Unicode dashes as "lisp'ish" alternative to hump and snake notation

ozra commented 9 years ago

I use this-is-an-identifier all the time in my code-bases (both in LiveScript for JS, and my home brew C++ transpiler). Seeing that Nim has such a magical feature to keep coders happy with thisIsAnIdentifer and this_is_an_identifer unification (world peace! At last!), it's a perfect candidate for introducing dash-delimiting.

The problem some have with it is the ambiguity regarding identifier-dash vs subtraction operator. For us who use it daily, that's a no-brainer - operators are always spaced. In Nim, this can be solved even better: a subtraction op is a subtraction op, the allowed dash in identifiers is instead a specific Unicode rune.

I'm working on this right now, so I do hope it can be a accepted PR when I get it working. Otherwise I'll have to add a transpilation stage, or patch Nim all the time, shudders..

This would cater to lispers, cobolers (if they're not dead), livescripters, htmlers, cssers, url-sluggers, etc. (OK the list got a bit contrived at the end, I'll give you that!)

Personally I can't live with out it.

I'd like some input on the rune to reserve for the purpose. The candidates so far are: ⋯ and —

both make it very clear they're not subtraction signs
both tie the identifier tightly together, even in non-spaced juxtaposition to subtraction op
both are available in all popular mono spaced fonts I've tried in the editor

The only downside is reserving one Unicode-rune to be 'magical' in identifiers like _ and capitals, instead of verbatim, which I find perfectly reasonable. The way I see it, it's the only missing magic in the identifier-delimiter wars...

Thoughts?

Araq commented 9 years ago

@ozra

I also think the U2011 is the best route - even though my fave font misses it.

Er ... so you will fix your font anyway?! What's the point of this whole excercise then?

ozra commented 9 years ago

Hmm, I think I fixed that in push no 2.. I'll look.
One has to enable issues manually for repos? (sorry, I'll google..)

Yeah, that dash-tryout was a good 'accident', it is growing on me too :)

ozra commented 9 years ago

@Araq - I use a lot of different fonts while editing, I often edit in 6-8px text sizes (my eyes are weirdly enough still good at my age despite constant staring in to screens and books) and there's a big difference in rendering quality between fonts in non-antialiased small sizes.
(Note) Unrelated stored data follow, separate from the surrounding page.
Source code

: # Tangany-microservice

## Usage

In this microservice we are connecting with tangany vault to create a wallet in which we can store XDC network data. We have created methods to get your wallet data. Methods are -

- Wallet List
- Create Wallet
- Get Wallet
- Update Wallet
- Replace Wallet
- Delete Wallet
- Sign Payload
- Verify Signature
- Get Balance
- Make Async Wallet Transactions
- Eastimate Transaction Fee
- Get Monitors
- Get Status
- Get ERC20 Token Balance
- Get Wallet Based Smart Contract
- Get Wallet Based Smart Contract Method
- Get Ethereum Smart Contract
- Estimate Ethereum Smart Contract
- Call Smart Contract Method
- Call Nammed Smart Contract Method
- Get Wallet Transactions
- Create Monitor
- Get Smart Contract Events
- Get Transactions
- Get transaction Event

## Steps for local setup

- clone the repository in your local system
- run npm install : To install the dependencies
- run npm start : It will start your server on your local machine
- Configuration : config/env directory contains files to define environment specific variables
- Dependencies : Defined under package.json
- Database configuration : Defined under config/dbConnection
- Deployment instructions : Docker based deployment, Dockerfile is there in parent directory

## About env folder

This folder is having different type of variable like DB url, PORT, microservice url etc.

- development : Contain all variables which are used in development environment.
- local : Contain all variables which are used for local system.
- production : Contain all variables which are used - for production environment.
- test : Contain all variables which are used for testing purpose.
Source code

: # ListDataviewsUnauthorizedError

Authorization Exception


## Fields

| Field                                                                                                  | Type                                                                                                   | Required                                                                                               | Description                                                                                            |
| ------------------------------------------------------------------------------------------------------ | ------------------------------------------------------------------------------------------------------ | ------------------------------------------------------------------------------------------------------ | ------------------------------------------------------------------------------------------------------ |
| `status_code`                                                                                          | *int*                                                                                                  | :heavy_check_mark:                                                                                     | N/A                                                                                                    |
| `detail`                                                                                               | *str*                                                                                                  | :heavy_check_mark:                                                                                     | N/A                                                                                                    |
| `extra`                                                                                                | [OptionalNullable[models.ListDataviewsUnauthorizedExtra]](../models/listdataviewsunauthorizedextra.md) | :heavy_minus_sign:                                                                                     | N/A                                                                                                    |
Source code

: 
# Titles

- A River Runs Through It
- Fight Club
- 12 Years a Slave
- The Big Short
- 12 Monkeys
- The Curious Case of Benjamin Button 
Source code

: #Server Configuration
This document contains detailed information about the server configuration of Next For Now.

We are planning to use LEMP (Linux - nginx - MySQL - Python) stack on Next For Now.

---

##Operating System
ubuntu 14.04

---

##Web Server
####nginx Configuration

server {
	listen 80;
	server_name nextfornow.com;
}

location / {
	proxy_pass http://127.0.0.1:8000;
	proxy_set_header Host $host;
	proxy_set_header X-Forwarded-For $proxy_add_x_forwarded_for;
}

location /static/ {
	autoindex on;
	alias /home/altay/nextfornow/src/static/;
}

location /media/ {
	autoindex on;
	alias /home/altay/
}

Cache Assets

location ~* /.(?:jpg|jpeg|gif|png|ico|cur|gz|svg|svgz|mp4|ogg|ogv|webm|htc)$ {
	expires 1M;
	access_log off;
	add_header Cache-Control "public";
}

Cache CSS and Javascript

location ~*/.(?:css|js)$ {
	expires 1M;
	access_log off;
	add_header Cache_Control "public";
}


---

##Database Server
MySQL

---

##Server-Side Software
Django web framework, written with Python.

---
I prefer tight row-heights. I often use Andale Mono in that situation. DejaVu Sans Mono looks almost the same, and is even better at those small sizes. Now, the en-dash (U+2013) does work in most all fonts, so it's not an issue. I don't quite get what you mean? Changing the font doesn't solve the problem. If you're referring to some hack obfuscating underscores, that is, as I've mentioned, not an option to me.

It seems now like U+2013 is a very good road to take for the magic unification, since it will likely be preferred by 'dashers' and actually be used, instead of non-magic runes, and thus yield the much wanted bonus of inter-module "transparency" - which is the point of the exercise.

And a good selling point for Nim: ("Dear Dudes and Dudettes: Nim supports all the three main styles of identifier separators - transparently interchangeable! Enjoy the language of the future without compromises and/or selling your soul!") ;-)

Araq commented 9 years ago

If you're referring to some hack obfuscating underscores, that is, as I've mentioned, not an option to me.

You never explained why though.

And a good selling point for Nim

in a couple of years perhaps. Right now everybody is full on the "only fascism works for big projects" track.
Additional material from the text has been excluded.